(Records drawn from a dataset)
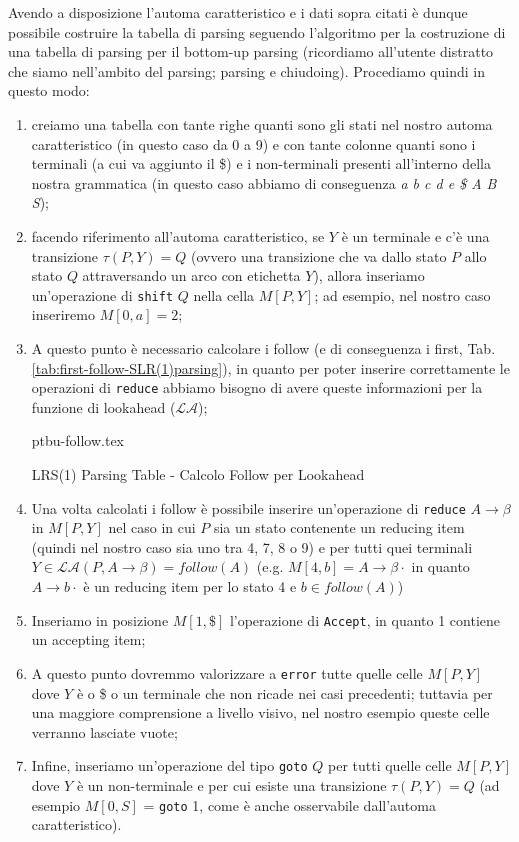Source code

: \documentclass[class=book, crop=false, oneside, 12pt]{standalone}
\begin{document}
Avendo a disposizione l'automa caratteristico e i dati sopra citati è dunque possibile costruire la tabella di parsing seguendo l'algoritmo per la costruzione di una tabella di parsing per il bottom-up parsing (ricordiamo all'utente distratto che siamo nell'ambito del parsing; parsing e chiudoing). Procediamo quindi in questo modo:
\begin{enumerate}
    \item creiamo una tabella con tante righe quanti sono gli stati nel nostro automa caratteristico (in questo caso da 0 a 9) e con tante colonne quanti sono i terminali (a cui va aggiunto il \$) e i non-terminali presenti all'interno della nostra grammatica (in questo caso abbiamo di conseguenza \emph{a b c d e \$ A B S});
    \item facendo riferimento all'automa caratteristico, se \(Y\) è un terminale e c'è una transizione \(\tau (P, Y) = Q\) (ovvero una transizione che va dallo stato \(P\) allo stato \(Q\) attraversando un arco con etichetta \(Y\)), allora inseriamo un'operazione di \texttt{shift} \(Q\) nella cella \(M[P, Y]\); ad esempio, nel nostro caso inseriremo \(M[0, a] = 2\);
    \item A questo punto è necessario calcolare i follow (e di conseguenza i first, Tab.\ref{tab:first-follow-SLR(1)parsing}), in quanto per poter inserire correttamente le operazioni di \texttt{reduce} abbiamo bisogno di avere queste informazioni per la funzione di lookahead (\(\mathcal{LA}\));
\begin{table}[H]
    \centering
    {ptbu-follow.tex}
    \caption{LRS(1) Parsing Table - Calcolo Follow per Lookahead}
    \label{tab:first-follow-SLR(1)parsing}
\end{table}
    \item Una volta calcolati i follow è possibile inserire un'operazione di \texttt{reduce} \(A \rightarrow \beta\) in \(M[P, Y]\) nel caso in cui \(P\) sia un stato contenente un reducing item (quindi nel nostro caso sia uno tra 4, 7, 8 o 9) e per tutti quei terminali \(Y \in \mathcal{LA}(P, A \rightarrow \beta) = follow(A)\) (e.g. \(M[4, b] = A \rightarrow \beta \cdot\) in quanto \(A \rightarrow b \cdot\) è un reducing item per lo stato 4 e \(b \in follow(A)\))
    \item Inseriamo in posizione \(M[1, \$]\) l'operazione di \texttt{Accept}, in quanto 1 contiene un accepting item;
    \item A questo punto dovremmo valorizzare a \texttt{error} tutte quelle celle \(M[P, Y]\) dove \(Y\) è o \$ o un terminale che non ricade nei casi precedenti; tuttavia per una maggiore comprensione a livello visivo, nel nostro esempio queste celle verranno lasciate vuote;
    \item Infine, inseriamo un'operazione del tipo \texttt{goto} \(Q\) per tutti quelle celle \(M[P, Y]\) dove \(Y\) è un non-terminale e per cui esiste una transizione \(\tau(P, Y) = Q\) (ad esempio \(M[0, S]\) = \texttt{goto} 1, come è anche osservabile dall'automa caratteristico).
\end{enumerate}
\end{document}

Prompt: All of the entries above must be reproduced exactly, and no image may be included.

Output below:
Source code

: \documentclass[class=book, crop=false, oneside, 12pt]{standalone}
\begin{document}
Avendo a disposizione l'automa caratteristico e i dati sopra citati è dunque possibile costruire la tabella di parsing seguendo l'algoritmo per la costruzione di una tabella di parsing per il bottom-up parsing (ricordiamo all'utente distratto che siamo nell'ambito del parsing; parsing e chiudoing). Procediamo quindi in questo modo:
\begin{enumerate}
    \item creiamo una tabella con tante righe quanti sono gli stati nel nostro automa caratteristico (in questo caso da 0 a 9) e con tante colonne quanti sono i terminali (a cui va aggiunto il \$) e i non-terminali presenti all'interno della nostra grammatica (in questo caso abbiamo di conseguenza \emph{a b c d e \$ A B S});
    \item facendo riferimento all'automa caratteristico, se \(Y\) è un terminale e c'è una transizione \(\tau (P, Y) = Q\) (ovvero una transizione che va dallo stato \(P\) allo stato \(Q\) attraversando un arco con etichetta \(Y\)), allora inseriamo un'operazione di \texttt{shift} \(Q\) nella cella \(M[P, Y]\); ad esempio, nel nostro caso inseriremo \(M[0, a] = 2\);
    \item A questo punto è necessario calcolare i follow (e di conseguenza i first, Tab.\ref{tab:first-follow-SLR(1)parsing}), in quanto per poter inserire correttamente le operazioni di \texttt{reduce} abbiamo bisogno di avere queste informazioni per la funzione di lookahead (\(\mathcal{LA}\));
\begin{table}[H]
    \centering
    {ptbu-follow.tex}
    \caption{LRS(1) Parsing Table - Calcolo Follow per Lookahead}
    \label{tab:first-follow-SLR(1)parsing}
\end{table}
    \item Una volta calcolati i follow è possibile inserire un'operazione di \texttt{reduce} \(A \rightarrow \beta\) in \(M[P, Y]\) nel caso in cui \(P\) sia un stato contenente un reducing item (quindi nel nostro caso sia uno tra 4, 7, 8 o 9) e per tutti quei terminali \(Y \in \mathcal{LA}(P, A \rightarrow \beta) = follow(A)\) (e.g. \(M[4, b] = A \rightarrow \beta \cdot\) in quanto \(A \rightarrow b \cdot\) è un reducing item per lo stato 4 e \(b \in follow(A)\))
    \item Inseriamo in posizione \(M[1, \$]\) l'operazione di \texttt{Accept}, in quanto 1 contiene un accepting item;
    \item A questo punto dovremmo valorizzare a \texttt{error} tutte quelle celle \(M[P, Y]\) dove \(Y\) è o \$ o un terminale che non ricade nei casi precedenti; tuttavia per una maggiore comprensione a livello visivo, nel nostro esempio queste celle verranno lasciate vuote;
    \item Infine, inseriamo un'operazione del tipo \texttt{goto} \(Q\) per tutti quelle celle \(M[P, Y]\) dove \(Y\) è un non-terminale e per cui esiste una transizione \(\tau(P, Y) = Q\) (ad esempio \(M[0, S]\) = \texttt{goto} 1, come è anche osservabile dall'automa caratteristico).
\end{enumerate}
\end{document}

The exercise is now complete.